Cybersecurity and US infrastructure security agency (CISA) announced on Monday, May 20, that a vulnerability affecting MIRTH Connect from NEXTGEN HEALTHCARE has been included in its catalog of well-known exploited vulnerabilities (KEV).
The vulnerability, designated as CVE-2023-43208, allows for remote code execution without authentication and is a result of incomplete correction of another critical vulnerability, CVE-2023-37679, which has a CVSS rating of 9.8.
Mirth Connect is an open-source data platform widely used in American healthcare for data exchange between different systems.
The vulnerability was first reported by Horizon3.Ai specialists in October 2023, with additional technical details and proof-of-concept (POC) Explict published in January 2024.
Security researcher Navin Sankavvalli stated that CVE-2023-43208 is linked to unsafe use of the Java Xstream library for XML data processing, making it easily exploitable.
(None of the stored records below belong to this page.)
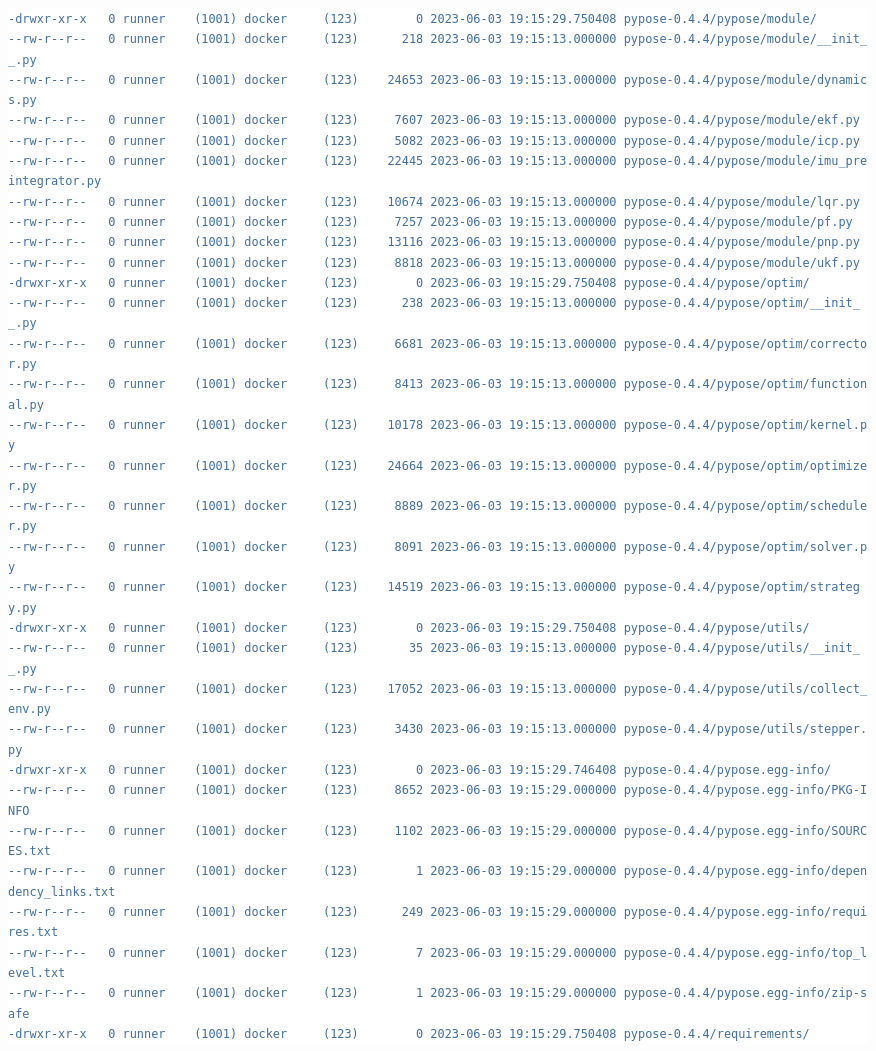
 ```diff
-drwxr-xr-x   0 runner    (1001) docker     (123)        0 2023-06-03 19:15:29.750408 pypose-0.4.4/pypose/module/
--rw-r--r--   0 runner    (1001) docker     (123)      218 2023-06-03 19:15:13.000000 pypose-0.4.4/pypose/module/__init__.py
--rw-r--r--   0 runner    (1001) docker     (123)    24653 2023-06-03 19:15:13.000000 pypose-0.4.4/pypose/module/dynamics.py
--rw-r--r--   0 runner    (1001) docker     (123)     7607 2023-06-03 19:15:13.000000 pypose-0.4.4/pypose/module/ekf.py
--rw-r--r--   0 runner    (1001) docker     (123)     5082 2023-06-03 19:15:13.000000 pypose-0.4.4/pypose/module/icp.py
--rw-r--r--   0 runner    (1001) docker     (123)    22445 2023-06-03 19:15:13.000000 pypose-0.4.4/pypose/module/imu_preintegrator.py
--rw-r--r--   0 runner    (1001) docker     (123)    10674 2023-06-03 19:15:13.000000 pypose-0.4.4/pypose/module/lqr.py
--rw-r--r--   0 runner    (1001) docker     (123)     7257 2023-06-03 19:15:13.000000 pypose-0.4.4/pypose/module/pf.py
--rw-r--r--   0 runner    (1001) docker     (123)    13116 2023-06-03 19:15:13.000000 pypose-0.4.4/pypose/module/pnp.py
--rw-r--r--   0 runner    (1001) docker     (123)     8818 2023-06-03 19:15:13.000000 pypose-0.4.4/pypose/module/ukf.py
-drwxr-xr-x   0 runner    (1001) docker     (123)        0 2023-06-03 19:15:29.750408 pypose-0.4.4/pypose/optim/
--rw-r--r--   0 runner    (1001) docker     (123)      238 2023-06-03 19:15:13.000000 pypose-0.4.4/pypose/optim/__init__.py
--rw-r--r--   0 runner    (1001) docker     (123)     6681 2023-06-03 19:15:13.000000 pypose-0.4.4/pypose/optim/corrector.py
--rw-r--r--   0 runner    (1001) docker     (123)     8413 2023-06-03 19:15:13.000000 pypose-0.4.4/pypose/optim/functional.py
--rw-r--r--   0 runner    (1001) docker     (123)    10178 2023-06-03 19:15:13.000000 pypose-0.4.4/pypose/optim/kernel.py
--rw-r--r--   0 runner    (1001) docker     (123)    24664 2023-06-03 19:15:13.000000 pypose-0.4.4/pypose/optim/optimizer.py
--rw-r--r--   0 runner    (1001) docker     (123)     8889 2023-06-03 19:15:13.000000 pypose-0.4.4/pypose/optim/scheduler.py
--rw-r--r--   0 runner    (1001) docker     (123)     8091 2023-06-03 19:15:13.000000 pypose-0.4.4/pypose/optim/solver.py
--rw-r--r--   0 runner    (1001) docker     (123)    14519 2023-06-03 19:15:13.000000 pypose-0.4.4/pypose/optim/strategy.py
-drwxr-xr-x   0 runner    (1001) docker     (123)        0 2023-06-03 19:15:29.750408 pypose-0.4.4/pypose/utils/
--rw-r--r--   0 runner    (1001) docker     (123)       35 2023-06-03 19:15:13.000000 pypose-0.4.4/pypose/utils/__init__.py
--rw-r--r--   0 runner    (1001) docker     (123)    17052 2023-06-03 19:15:13.000000 pypose-0.4.4/pypose/utils/collect_env.py
--rw-r--r--   0 runner    (1001) docker     (123)     3430 2023-06-03 19:15:13.000000 pypose-0.4.4/pypose/utils/stepper.py
-drwxr-xr-x   0 runner    (1001) docker     (123)        0 2023-06-03 19:15:29.746408 pypose-0.4.4/pypose.egg-info/
--rw-r--r--   0 runner    (1001) docker     (123)     8652 2023-06-03 19:15:29.000000 pypose-0.4.4/pypose.egg-info/PKG-INFO
--rw-r--r--   0 runner    (1001) docker     (123)     1102 2023-06-03 19:15:29.000000 pypose-0.4.4/pypose.egg-info/SOURCES.txt
--rw-r--r--   0 runner    (1001) docker     (123)        1 2023-06-03 19:15:29.000000 pypose-0.4.4/pypose.egg-info/dependency_links.txt
--rw-r--r--   0 runner    (1001) docker     (123)      249 2023-06-03 19:15:29.000000 pypose-0.4.4/pypose.egg-info/requires.txt
--rw-r--r--   0 runner    (1001) docker     (123)        7 2023-06-03 19:15:29.000000 pypose-0.4.4/pypose.egg-info/top_level.txt
--rw-r--r--   0 runner    (1001) docker     (123)        1 2023-06-03 19:15:29.000000 pypose-0.4.4/pypose.egg-info/zip-safe
-drwxr-xr-x   0 runner    (1001) docker     (123)        0 2023-06-03 19:15:29.750408 pypose-0.4.4/requirements/
```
CISA did not disclose information about the nature of attacks using this vulnerability, and it remains unclear who and when these vulnerabilities were exploited.
Alongside the MIRTH Connect vulnerability, CISA also added a recent vulnerability of Type Confusion to the KEV catalog, affecting the Google Chrome browser (CVE-2024-4947), which has been identified in real attacks.
US Federal Agencies are advised to update their software to the patched versions: Mirth Connect version 4.4.1 or higher, and Chrome version 125.0.6422.60/61 for Windows, MacOS, and Linux before June 10, 2024, to safeguard their networks from active cyber threats.